In Tuesday night’s parking decisions, the increase in parking meter rates from $1.25 to $1.50 per hour, which will take effect Nov. 15, is expected to raise $1.1 million a year. The increase is expected in part to offset a $300,000 per year decline in parking meter revenue the city is attributing to the national economic woes.
Several councilmembers indicated they were passing the increase “reluctantly,” with Gordon Wozniak saying that it was preferable to cutting city services mid-year. Darryl Moore asked staff members “non-rhetorically” if the rate increase could be rescinded once the economy recovers, with Laurie Capitelli saying that “maybe we should raise rates for this fiscal year only and then come back to reconsider it next year,” adding that “it would be revolutionary for a city to roll back parking rates.” Several councilmembers indicated that even though they felt the increase was necessary for the time being, Berkeley’s parking rates put the city at a business competitive disadvantage to neighboring Emeryville, which has a $1 per hour parking charge on its Bay Street shops, and Albany and El Cerrito, which have no parking fees. Capitelli said the problem was most pronounced in the commercial district along Solano Avenue, where Berkeley has metered street parking spaces while the city of Albany has free spaces.
Meanwhile, the bulk of the 420 single-stand, coin-only parking meters, which became available for reuse after the city began moving to its pay-and-display (P&D), credit-card-friendly multi-space meter kiosk system in other areas, will be installed in existing one- and two-hour- limit street parking areas roughly along San Pablo Avenue between Harrison Street and Grayson Street and on Adeline and Shattuck in the Berkeley Bowl area (a map of the entire metering area is available on the city’s website).
City staff had originally proposed placing 832 of these coin-only meters in various locations. But after meeting with merchants and residents earlier in this year, city staff scaled the new meter placements down to 420.

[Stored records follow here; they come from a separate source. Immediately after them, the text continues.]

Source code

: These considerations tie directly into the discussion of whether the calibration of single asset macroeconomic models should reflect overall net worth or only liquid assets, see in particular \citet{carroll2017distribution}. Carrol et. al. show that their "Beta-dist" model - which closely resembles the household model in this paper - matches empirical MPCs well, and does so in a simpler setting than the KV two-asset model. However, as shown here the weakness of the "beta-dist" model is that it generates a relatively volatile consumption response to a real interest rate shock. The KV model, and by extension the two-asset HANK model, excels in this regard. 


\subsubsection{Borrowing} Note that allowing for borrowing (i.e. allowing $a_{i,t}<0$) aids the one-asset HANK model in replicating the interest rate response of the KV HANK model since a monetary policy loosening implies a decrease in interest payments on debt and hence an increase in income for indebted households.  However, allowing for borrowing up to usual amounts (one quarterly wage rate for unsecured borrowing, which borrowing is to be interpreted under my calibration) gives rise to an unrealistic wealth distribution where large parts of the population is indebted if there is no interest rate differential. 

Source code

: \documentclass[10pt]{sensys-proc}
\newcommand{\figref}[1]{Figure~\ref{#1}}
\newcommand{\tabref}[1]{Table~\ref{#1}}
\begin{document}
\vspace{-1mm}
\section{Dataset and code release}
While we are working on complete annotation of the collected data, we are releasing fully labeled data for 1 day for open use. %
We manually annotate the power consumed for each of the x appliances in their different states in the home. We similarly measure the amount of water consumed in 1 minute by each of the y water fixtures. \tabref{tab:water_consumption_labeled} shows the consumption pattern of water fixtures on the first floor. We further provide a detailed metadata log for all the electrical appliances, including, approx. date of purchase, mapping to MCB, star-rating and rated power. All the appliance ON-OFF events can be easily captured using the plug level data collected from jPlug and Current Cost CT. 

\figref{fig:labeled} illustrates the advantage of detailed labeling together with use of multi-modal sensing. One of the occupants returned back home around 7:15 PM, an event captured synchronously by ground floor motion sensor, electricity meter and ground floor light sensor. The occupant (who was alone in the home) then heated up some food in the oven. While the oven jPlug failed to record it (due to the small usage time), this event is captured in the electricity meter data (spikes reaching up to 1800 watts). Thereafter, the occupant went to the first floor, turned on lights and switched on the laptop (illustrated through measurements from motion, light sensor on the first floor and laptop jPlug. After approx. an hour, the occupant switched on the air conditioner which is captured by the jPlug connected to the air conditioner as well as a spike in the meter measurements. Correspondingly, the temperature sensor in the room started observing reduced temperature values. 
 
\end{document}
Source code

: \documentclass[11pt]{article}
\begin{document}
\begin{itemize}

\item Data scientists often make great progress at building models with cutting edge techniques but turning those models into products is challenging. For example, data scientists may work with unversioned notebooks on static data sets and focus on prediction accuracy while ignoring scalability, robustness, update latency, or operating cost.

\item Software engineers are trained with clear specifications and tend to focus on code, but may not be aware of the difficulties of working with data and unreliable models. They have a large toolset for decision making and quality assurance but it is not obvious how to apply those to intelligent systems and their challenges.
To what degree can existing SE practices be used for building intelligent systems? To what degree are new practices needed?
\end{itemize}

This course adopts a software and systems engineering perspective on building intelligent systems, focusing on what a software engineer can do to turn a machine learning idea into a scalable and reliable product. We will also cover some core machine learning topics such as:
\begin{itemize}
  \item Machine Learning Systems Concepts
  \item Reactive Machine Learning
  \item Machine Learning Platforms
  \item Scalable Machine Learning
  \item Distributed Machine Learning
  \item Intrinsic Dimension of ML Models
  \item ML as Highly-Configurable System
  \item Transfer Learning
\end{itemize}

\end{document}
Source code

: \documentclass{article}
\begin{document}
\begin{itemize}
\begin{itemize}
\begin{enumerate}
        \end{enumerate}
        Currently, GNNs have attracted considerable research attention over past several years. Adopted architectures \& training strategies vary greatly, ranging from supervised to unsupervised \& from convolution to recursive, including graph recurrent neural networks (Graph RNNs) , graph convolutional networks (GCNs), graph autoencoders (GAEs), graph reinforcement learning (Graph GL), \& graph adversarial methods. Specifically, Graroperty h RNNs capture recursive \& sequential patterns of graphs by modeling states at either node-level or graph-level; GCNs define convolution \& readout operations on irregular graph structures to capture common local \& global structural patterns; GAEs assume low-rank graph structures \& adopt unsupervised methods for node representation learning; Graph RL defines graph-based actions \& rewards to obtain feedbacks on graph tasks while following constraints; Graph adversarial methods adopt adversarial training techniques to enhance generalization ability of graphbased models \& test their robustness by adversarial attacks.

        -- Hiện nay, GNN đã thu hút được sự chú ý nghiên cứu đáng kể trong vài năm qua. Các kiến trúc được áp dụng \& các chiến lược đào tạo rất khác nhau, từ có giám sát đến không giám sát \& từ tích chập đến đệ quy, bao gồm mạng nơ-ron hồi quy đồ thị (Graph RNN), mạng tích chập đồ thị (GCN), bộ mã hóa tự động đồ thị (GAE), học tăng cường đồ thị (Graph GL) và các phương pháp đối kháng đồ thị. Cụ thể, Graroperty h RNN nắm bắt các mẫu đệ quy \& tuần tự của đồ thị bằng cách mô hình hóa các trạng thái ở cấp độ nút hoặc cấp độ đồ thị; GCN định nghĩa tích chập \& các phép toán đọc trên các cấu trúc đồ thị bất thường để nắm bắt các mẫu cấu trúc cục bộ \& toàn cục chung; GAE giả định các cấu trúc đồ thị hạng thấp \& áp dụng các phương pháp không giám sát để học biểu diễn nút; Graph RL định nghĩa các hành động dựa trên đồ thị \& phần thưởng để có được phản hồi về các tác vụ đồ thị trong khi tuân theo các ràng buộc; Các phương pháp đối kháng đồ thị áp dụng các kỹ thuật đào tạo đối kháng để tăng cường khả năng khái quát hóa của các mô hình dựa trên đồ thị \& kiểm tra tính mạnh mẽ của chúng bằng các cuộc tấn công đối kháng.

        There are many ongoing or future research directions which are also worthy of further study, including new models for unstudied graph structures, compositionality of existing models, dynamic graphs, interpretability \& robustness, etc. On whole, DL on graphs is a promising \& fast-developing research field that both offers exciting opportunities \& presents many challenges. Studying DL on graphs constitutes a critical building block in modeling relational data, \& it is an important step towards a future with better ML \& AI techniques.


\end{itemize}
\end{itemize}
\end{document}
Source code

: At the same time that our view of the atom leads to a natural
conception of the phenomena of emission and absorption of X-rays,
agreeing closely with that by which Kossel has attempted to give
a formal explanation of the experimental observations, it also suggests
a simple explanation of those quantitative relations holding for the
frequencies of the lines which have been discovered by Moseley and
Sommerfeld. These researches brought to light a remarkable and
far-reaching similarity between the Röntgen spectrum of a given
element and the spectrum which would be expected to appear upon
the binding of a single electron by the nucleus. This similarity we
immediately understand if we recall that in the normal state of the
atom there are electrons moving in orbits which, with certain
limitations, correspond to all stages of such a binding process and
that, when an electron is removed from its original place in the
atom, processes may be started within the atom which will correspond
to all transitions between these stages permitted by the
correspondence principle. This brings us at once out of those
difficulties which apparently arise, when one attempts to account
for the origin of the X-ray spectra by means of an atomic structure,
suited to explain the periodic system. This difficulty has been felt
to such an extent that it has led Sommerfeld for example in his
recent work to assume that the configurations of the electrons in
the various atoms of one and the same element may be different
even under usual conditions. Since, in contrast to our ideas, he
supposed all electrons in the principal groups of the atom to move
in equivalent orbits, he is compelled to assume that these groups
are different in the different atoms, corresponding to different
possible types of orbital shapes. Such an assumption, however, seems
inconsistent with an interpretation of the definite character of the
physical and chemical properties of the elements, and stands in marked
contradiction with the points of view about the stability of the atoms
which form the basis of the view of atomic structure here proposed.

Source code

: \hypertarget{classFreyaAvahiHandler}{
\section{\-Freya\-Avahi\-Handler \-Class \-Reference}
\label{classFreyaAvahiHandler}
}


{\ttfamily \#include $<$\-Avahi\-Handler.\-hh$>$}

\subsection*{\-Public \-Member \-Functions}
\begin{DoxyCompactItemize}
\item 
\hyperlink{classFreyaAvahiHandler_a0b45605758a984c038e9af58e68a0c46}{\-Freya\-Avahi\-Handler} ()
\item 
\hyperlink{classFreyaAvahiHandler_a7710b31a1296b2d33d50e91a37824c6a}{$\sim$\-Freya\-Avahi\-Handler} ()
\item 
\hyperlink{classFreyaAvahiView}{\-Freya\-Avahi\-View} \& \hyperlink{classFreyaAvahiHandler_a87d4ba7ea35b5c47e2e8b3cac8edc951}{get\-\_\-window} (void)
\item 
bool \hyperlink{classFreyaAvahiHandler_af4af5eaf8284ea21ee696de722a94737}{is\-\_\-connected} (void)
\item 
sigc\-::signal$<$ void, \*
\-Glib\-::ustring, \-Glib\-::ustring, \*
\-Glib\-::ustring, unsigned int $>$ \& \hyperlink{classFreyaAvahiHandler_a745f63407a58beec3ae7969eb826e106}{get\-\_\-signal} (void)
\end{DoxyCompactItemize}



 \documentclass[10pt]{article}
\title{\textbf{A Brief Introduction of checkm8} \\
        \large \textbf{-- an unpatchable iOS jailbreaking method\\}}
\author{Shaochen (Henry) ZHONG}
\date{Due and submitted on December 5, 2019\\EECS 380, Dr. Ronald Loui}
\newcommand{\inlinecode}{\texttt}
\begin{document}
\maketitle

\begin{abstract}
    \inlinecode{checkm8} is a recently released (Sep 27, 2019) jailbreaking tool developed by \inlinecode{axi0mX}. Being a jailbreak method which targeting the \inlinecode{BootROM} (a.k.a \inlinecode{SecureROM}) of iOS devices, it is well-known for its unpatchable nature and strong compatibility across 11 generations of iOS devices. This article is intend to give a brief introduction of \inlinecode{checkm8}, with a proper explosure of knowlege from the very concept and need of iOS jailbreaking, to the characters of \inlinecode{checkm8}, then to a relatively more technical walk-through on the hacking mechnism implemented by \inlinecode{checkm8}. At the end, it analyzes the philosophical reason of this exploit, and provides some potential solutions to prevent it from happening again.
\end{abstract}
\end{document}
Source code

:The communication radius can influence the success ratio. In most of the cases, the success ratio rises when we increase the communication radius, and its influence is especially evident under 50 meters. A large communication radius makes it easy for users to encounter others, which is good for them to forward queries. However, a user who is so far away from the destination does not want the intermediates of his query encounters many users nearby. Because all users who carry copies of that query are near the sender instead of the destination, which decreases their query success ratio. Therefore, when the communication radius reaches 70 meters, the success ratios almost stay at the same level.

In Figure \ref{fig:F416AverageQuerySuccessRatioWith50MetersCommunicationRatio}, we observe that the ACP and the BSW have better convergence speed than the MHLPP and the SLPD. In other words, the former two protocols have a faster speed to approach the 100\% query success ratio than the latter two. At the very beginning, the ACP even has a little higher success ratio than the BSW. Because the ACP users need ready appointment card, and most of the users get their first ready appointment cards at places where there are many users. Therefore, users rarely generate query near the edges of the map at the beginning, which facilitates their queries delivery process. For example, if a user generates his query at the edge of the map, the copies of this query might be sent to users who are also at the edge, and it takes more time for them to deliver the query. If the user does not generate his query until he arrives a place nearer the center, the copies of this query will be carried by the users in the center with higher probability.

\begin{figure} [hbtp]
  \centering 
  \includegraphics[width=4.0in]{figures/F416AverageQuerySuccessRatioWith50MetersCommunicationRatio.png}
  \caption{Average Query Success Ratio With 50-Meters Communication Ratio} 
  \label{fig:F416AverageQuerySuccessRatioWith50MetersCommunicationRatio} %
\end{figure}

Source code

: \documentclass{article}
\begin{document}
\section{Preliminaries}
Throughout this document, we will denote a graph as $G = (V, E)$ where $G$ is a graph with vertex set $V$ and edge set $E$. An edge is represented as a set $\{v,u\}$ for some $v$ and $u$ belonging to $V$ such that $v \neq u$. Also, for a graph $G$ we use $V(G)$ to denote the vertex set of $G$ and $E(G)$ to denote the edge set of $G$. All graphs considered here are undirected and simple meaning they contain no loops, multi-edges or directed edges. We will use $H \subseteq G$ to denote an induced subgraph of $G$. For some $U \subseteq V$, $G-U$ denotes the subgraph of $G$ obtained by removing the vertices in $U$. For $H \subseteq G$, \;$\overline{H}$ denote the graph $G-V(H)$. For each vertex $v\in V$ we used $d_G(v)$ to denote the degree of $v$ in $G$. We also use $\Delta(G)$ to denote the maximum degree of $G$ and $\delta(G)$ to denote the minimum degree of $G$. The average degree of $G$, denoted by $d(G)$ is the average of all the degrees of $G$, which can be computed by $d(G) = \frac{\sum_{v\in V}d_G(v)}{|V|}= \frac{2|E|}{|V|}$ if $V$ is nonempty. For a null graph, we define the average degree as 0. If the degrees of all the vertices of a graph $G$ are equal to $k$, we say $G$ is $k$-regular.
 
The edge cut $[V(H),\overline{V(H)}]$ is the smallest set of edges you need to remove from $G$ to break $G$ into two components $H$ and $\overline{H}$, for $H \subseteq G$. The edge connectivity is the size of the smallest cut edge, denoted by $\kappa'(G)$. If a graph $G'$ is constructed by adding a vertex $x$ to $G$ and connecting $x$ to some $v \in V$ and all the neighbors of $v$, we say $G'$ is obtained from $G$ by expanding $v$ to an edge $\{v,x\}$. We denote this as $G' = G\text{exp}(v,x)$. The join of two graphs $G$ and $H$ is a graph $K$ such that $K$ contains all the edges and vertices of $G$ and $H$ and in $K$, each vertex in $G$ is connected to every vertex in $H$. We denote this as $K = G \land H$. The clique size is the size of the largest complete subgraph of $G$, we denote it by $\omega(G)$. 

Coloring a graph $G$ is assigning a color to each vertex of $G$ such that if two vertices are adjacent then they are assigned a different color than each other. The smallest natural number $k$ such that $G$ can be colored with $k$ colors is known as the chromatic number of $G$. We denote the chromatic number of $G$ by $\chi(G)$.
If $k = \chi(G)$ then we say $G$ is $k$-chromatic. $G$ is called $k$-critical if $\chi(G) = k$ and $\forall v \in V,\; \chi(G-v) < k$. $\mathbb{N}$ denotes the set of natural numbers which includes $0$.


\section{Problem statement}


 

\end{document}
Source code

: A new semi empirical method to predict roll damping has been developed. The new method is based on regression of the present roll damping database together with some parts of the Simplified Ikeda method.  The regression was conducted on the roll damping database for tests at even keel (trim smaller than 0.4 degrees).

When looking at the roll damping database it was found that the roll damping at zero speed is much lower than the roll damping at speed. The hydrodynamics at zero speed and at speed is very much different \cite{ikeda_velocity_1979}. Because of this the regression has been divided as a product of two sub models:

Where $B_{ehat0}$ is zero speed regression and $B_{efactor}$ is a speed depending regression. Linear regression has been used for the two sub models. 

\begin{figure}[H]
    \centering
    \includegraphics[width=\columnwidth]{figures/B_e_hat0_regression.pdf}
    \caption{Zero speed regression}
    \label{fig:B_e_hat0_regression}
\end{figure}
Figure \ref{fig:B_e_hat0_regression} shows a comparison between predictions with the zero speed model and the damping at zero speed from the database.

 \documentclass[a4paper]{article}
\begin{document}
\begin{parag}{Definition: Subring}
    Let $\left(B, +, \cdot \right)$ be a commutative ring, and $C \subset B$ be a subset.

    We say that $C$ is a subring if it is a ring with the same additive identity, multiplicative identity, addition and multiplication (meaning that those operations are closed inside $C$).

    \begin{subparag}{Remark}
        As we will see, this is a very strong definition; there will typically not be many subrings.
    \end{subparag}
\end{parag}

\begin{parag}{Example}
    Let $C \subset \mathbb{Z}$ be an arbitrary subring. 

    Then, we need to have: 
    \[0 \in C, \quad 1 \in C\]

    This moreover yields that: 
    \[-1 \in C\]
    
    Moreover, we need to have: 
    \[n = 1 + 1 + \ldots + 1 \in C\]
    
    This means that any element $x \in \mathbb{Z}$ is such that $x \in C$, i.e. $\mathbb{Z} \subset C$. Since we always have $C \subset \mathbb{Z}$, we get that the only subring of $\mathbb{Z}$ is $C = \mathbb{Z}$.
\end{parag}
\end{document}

At the request of Councilmembers Kriss Worthington, Max Anderson, Jesse Arreguín, and Moore, the council had been set to consider a proposal to ask the city’s Planning Commission to immediately look into ways to “consider strengthening [Berkeley’s] Inclusionary Housing Ordinance, including looking at raising it to 25 percent citywide.” Berkeley’s inclusionary zoning rate, which is currently set at 20 percent, is designed to get new housing developments in the city to include units priced to be affordable to people with low and moderate income.
At Mayor Tom Bates’ suggestion, however, the four agenda item sponsors as well as the rest of the council agreed that the matter could be moved forward faster if the council first took an extensive look at the issue at its Oct. 27 meeting. The council set an inclusionary zoning and affordable housing workshop for that date, as well as an agenda item that will allow it to pass on recommendations to the Planning Commission for action. Several councilmembers indicated, however, that the council discussion and decision may take more than one meeting session.
Besides being of citywide concern, the issue of inclusionary zoning and affordable housing was one of the concerns that helped drive the successful recent petition drive that blocked implementation of the council’s Downtown Area Plan. In separate conversations with the Daily Planet earlier this month, Bates, who supports the council-passed version of the Downtown Area Plan, and Worthington, who opposes it in its latest form, said that resolving the inclusionary zoning/ affordable housing question on a citywide basis could remove it as an issue, and perhaps would be one move toward a settlement of the various differences over the plan.